Movie Review: OVERRIDE (2009)

The action thriller Override is an intense, gripping, well-crafted independent film made all the more impressive when one realizes it was shot for $12,000 (to put things in perspective, most major Hollywood blockbusters have a price tag of well over $100 million).  Tightly scripted and edited, with some strong acting and brisk direction, Override tackles its topics of Islamic extremism, infidelity, depression, loss, acceptance, vengeance and redemption with a straightforward, no-nonsense candor sorely lacking in many of today’s thrillers.  Screenwriter/producer/star Randall Krongard has crafted a convincingly tortured protagonist, surrounded him with a memorable slew of heroes, villains and antiheroes, and set them loose in the prestigious Hamptons of Long Island’s South Fork.  A wild ride ensues.

Override‘s plot itself could have been standard thriller fare: Taylor Braithwaite, a father who lost his daughter to a terrorist’s bomb, wallows in self-induced squalor, addiction and depression while his ex-wife attempts to move on.  A high profile oil kingpin becomes the target of said terrorist, and Taylor becomes entangled in a web of intrigue, deception and bloodshed as the FBI realizes he may be their only hope of preventing the assassination.  What sets Override apart is its characters, none of which are the typical archetypes we’ve become so jaded with in current cinema.  Perhaps the best example of such a character is FBI agent Abie, a Muslim-American who deals with Taylor’s bigotry while remaining the most singularly virtuous character in the film.  In essence, Override takes familiar themes and fleshes them out with a straight-forward thoughtfulness.
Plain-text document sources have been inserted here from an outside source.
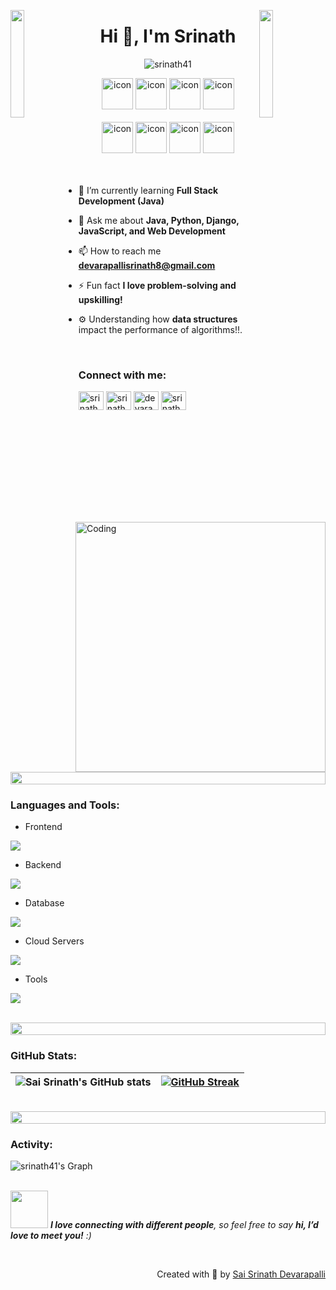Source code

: <img align="left" src="https://user-images.githubusercontent.com/65187002/144930161-2f783401-8d27-4fdf-a2f7-cc0ba32f1f1f.gif" width="21%" style="display:inline;"><img align="right" src="https://user-images.githubusercontent.com/65187002/144930161-2f783401-8d27-4fdf-a2f7-cc0ba32f1f1f.gif" width="21%" style="display:inline;">

<h1 align="center">Hi 👋, I'm Srinath</h1>

<p align="center"> 
 <img src="https://komarev.com/ghpvc/?username=srinath41&label=Profile%20views&color=0e75b6&style=flat" alt="srinath41" /> 
</p>

<div align="center">
  <img src="https://techstack-generator.vercel.app/python-icon.svg" alt="icon" width="50" height="50" />
  <img src="https://techstack-generator.vercel.app/java-icon.svg" alt="icon" width="50" height="50" />
  <img src="https://techstack-generator.vercel.app/js-icon.svg" alt="icon" width="50" height="50" />
  <img src="https://techstack-generator.vercel.app/mysql-icon.svg" alt="icon" width="50" height="50" />
</div>

<br>

<div align="center">
  <img src="https://techstack-generator.vercel.app/docker-icon.svg" alt="icon" width="50" height="50" />
  <img src="https://techstack-generator.vercel.app/django-icon.svg" alt="icon" width="50" height="50" />
  <img src="https://techstack-generator.vercel.app/restapi-icon.svg" alt="icon" width="50" height="50" />
  <img src="https://techstack-generator.vercel.app/react-icon.svg" alt="icon" width="50" height="50" />
</div>

<img align="right" alt="Coding" width="400" src="https://user-images.githubusercontent.com/74038190/229223263-cf2e4b07-2615-4f87-9c38-e37600f8381a.gif">
<br><br>

- 🌱 I’m currently learning **Full Stack Development (Java)**

- 💬 Ask me about **Java, Python, Django, JavaScript, and Web Development**

- 📫 How to reach me **devarapallisrinath8@gmail.com**

- ⚡ Fun fact **I love problem-solving and upskilling!**
  
- ⚙️ Understanding how **data structures** impact the performance of algorithms!!.

<br>
<h3 align="left">Connect with me:</h3>
<p align="left">
<a href="https://linkedin.com/in/srinathdevarapalli" target="blank"><img align="center" src="https://raw.githubusercontent.com/rahuldkjain/github-profile-readme-generator/master/src/images/icons/Social/linked-in-alt.svg" alt="srinathdevarapalli" height="30" width="40" /></a>
<a href="https://github.com/srinath41" target="blank"><img align="center" src="https://raw.githubusercontent.com/rahuldkjain/github-profile-readme-generator/master/src/images/icons/Social/github.svg" alt="srinath41" height="30" width="40" /></a>
<a href="https://www.hackerrank.com/srinath_0541" target="blank"><img align="center" src="https://raw.githubusercontent.com/rahuldkjain/github-profile-readme-generator/master/src/images/icons/Social/hackerrank.svg" alt="devarapallisrinath8" height="30" width="40" /></a>
<a href="https://www.leetcode.com/srinath41" target="blank"><img align="center" src="https://raw.githubusercontent.com/rahuldkjain/github-profile-readme-generator/master/src/images/icons/Social/leet-code.svg" alt="srinath41" height="30" width="40" /></a>
</p>
<br>

<img src="https://i.imgur.com/dBaSKWF.gif" height="20" width="100%">

<h3 align="left">Languages and Tools:</h3>

- Frontend
<p align="left">
  <a href="https://skillicons.dev">
    <img src="https://skillicons.dev/icons?i=html,css,js,react,bootstrap,tailwind" />
  </a>
</p>

- Backend
<p align="left">
  <a href="https://skillicons.dev">
    <img src="https://skillicons.dev/icons?i=java,py,django,nodejs" />
  </a>
</p>

- Database
<p align="left">
  <a href="https://skillicons.dev">
    <img src="https://skillicons.dev/icons?i=mysql,mongodb" />
  </a>
</p>

- Cloud Servers
<p align="left">
  <a href="https://skillicons.dev">
    <img src="https://skillicons.dev/icons?i=aws,azure" />
  </a>
</p>

- Tools
<p align="left">
  <a href="https://skillicons.dev">
    <img src="https://skillicons.dev/icons?i=docker,git,github,vscode,postman,linux" />
  </a>
</p>

<br/>

<img src="https://i.imgur.com/dBaSKWF.gif" height="20" width="100%">

<h3 align="left">GitHub Stats:</h3>
<div align="center">
 
|![Sai Srinath's GitHub stats](https://github-readme-stats.vercel.app/api?username=srinath41\&theme=midnight-purple\&show_icons=true\&show=reviews,prs_merged,prs_merged_percentage\&hide=contribs,issues)|[![GitHub Streak](https://streak-stats.demolab.com/?user=srinath41&theme=midnight-purple)](https://git.io/streak-stats)|
|--|--|

</div>

<br>

<img src="https://i.imgur.com/dBaSKWF.gif" height="20" width="100%">

<h3 align="left">Activity:</h3>

![srinath41's Graph](https://github-readme-activity-graph.vercel.app/graph?username=srinath41&custom_title=Sai%20Srinath's%20GitHub%20Activity%20Graph&bg_color=0D1117&color=7F3FBF&line=7F3FBF&point=7F3FBF&area_color=FFFFFF&title_color=FFFFFF&area=true)
<br><br>

<img src="https://media.giphy.com/media/LnQjpWaON8nhr21vNW/giphy.gif" width="60"> <em><b>I love connecting with different people</b>, so feel free to say <b>hi, I’d love to meet you!</b> :)</em>

<br>
<p align="right"> Created with 🧡 by <a href="https://github.com/srinath41">Sai Srinath Devarapalli</a></p>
During my forthcoming interview with Randall, we discuss the casting process for Override.  Many actors in this film were taken from the pool of non-equity Long Island/NYC locals.  Others came all the way from California.  The resulting variety in experience and training is somewhat obvious, though all involved are able to hold their own.  I was particularly impressed by several actors.  Samrat Chakrabarti stood out immediately as Abie, the afore-mentioned Muslim FBI agent.  His portrayal of a selfless, genuinely good man dealing with prejudice and fear from the citizens he seeks to protect generates sympathy and understanding.  I almost found Abie to be the most relatable character in the film.  Abie is contrasted by Randall Krongard’s Taylor Braithwaite, the main protagonist of Override.  Randall’s portrayal is intense to say the least, and he’s truly up to the challenge of the rollercoaster ride of mental and physical obstacles his character needs to face.  Eileen Shanahan’s portrayal of FBI agent Diana Crowley is unlike many of the “boss” performances we’re so used to.  She’s not pushy or classy or edgy.  Rather, Shanahan infuses Eileen with a world-weary experience and common sense.  As far as villains go, the seedy, oily creepiness of Al Nazemian’s Prince oozes through his performance.  Lines are almost unnecessary for him, for with one look, Nazemian can instill a shudder.  Lastly, Demosthenes Chrysan’s Ibrahim Harazi is a great embodiment of the mastermind Islamic fundamentalist terrorist we’re so used to seeing.  However, there is a strength and bravado to his performance that borders on the Shakespearian, which works very well with his interpretation of the character.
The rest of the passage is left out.